The education response is beginning, but it is patchy. The OECD and European Commission launched the AILit Framework in June 2026, a shared AI literacy framework for primary and secondary education, feeding into PISA 2029 assessments [11]. The EU AI Act itself mandates AI literacy. Yet while over 80% of U.S. high school and college students use AI for school tasks, only half of schools have any AI policies, and just 6% of teachers rate those policies as clear [1]. Production outpaces preparation.

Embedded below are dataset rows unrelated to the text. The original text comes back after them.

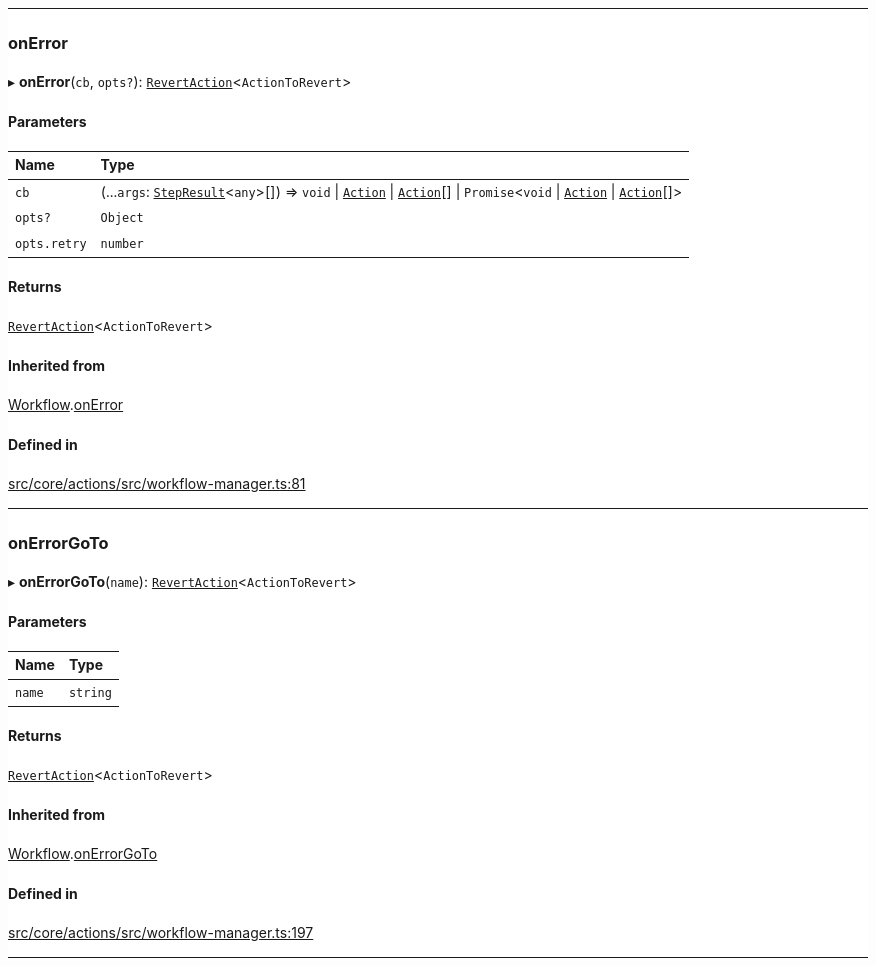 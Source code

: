 ___

### onError

▸ **onError**(`cb`, `opts?`): [`RevertAction`](RevertAction.md)<`ActionToRevert`\>

#### Parameters

| Name | Type |
| :------ | :------ |
| `cb` | (...`args`: [`StepResult`](../interfaces/StepResult.md)<`any`\>[]) => `void` \| [`Action`](Action.md) \| [`Action`](Action.md)[] \| `Promise`<`void` \| [`Action`](Action.md) \| [`Action`](Action.md)[]\> |
| `opts?` | `Object` |
| `opts.retry` | `number` |

#### Returns

[`RevertAction`](RevertAction.md)<`ActionToRevert`\>

#### Inherited from

[Workflow](Workflow.md).[onError](Workflow.md#onerror)

#### Defined in

[src/core/actions/src/workflow-manager.ts:81](https://github.com/LaWebcapsule/orbits/blob/a1dfd88/src/core/actions/src/workflow-manager.ts#L81)

___

### onErrorGoTo

▸ **onErrorGoTo**(`name`): [`RevertAction`](RevertAction.md)<`ActionToRevert`\>

#### Parameters

| Name | Type |
| :------ | :------ |
| `name` | `string` |

#### Returns

[`RevertAction`](RevertAction.md)<`ActionToRevert`\>

#### Inherited from

[Workflow](Workflow.md).[onErrorGoTo](Workflow.md#onerrorgoto)

#### Defined in

[src/core/actions/src/workflow-manager.ts:197](https://github.com/LaWebcapsule/orbits/blob/a1dfd88/src/core/actions/src/workflow-manager.ts#L197)

___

The middle-ground view, tools that are genuinely powerful and genuinely limited, is the hardest to sell in an attention economy. Nuance doesn't trend. But nuance is what makes consumers harder to fleece, and voters harder to fool. A society that understands what an LLM is and is not is harder to divide with AI-shaped misinformation, and harder to exploit by either hype or panic. Teaching that difference may be the most consequential curriculum of the decade.


Sources

[1] Stanford HAI, AI Index Report 2026 — adoption, productivity, expert-public gap, jagged frontier.
[2] Pew Research Center, Americans and AI 2026 (June 2026) — chatbot use, skepticism, regulation confidence.
[3] Stanford HAI, What is a Large Language Model (LLM)?
[4] Naveed et al., A Comprehensive Overview of Large Language Models, ACM TIST (2025); Bender et al., On the Dangers of Stochastic Parrots, FAccT 2021.
[5] OECD / European Union, Empowering Learners for the Age of AI (AILit Framework, 2026).
[6] NewsGuard, AI Tracking Center (updated June 2026).
[7] Marcus, Quattrociocchi & Capraro, Rumors of AGI's Arrival Have Been Greatly Exaggerated (Feb 2026).
[8] Madabushi, Torgbi & Bonial, Neither Stochastic Parroting nor AGI (arXiv, 2025).
[9] Peter, Riemer & West, The Benefits and Dangers of Anthropomorphic Conversational Agents, PNAS (2025).
[10] Dan et al., Deepfakes as a Democratic Threat, International Journal of Press/Politics (2026).
[11] OECD/EU, AILit Framework launch and consultation (2025–2026); Stanford AI Index, Education chapter.


Researched and fact-checked October 2026; all statistics verified against the linked/fetched sources at time of writing.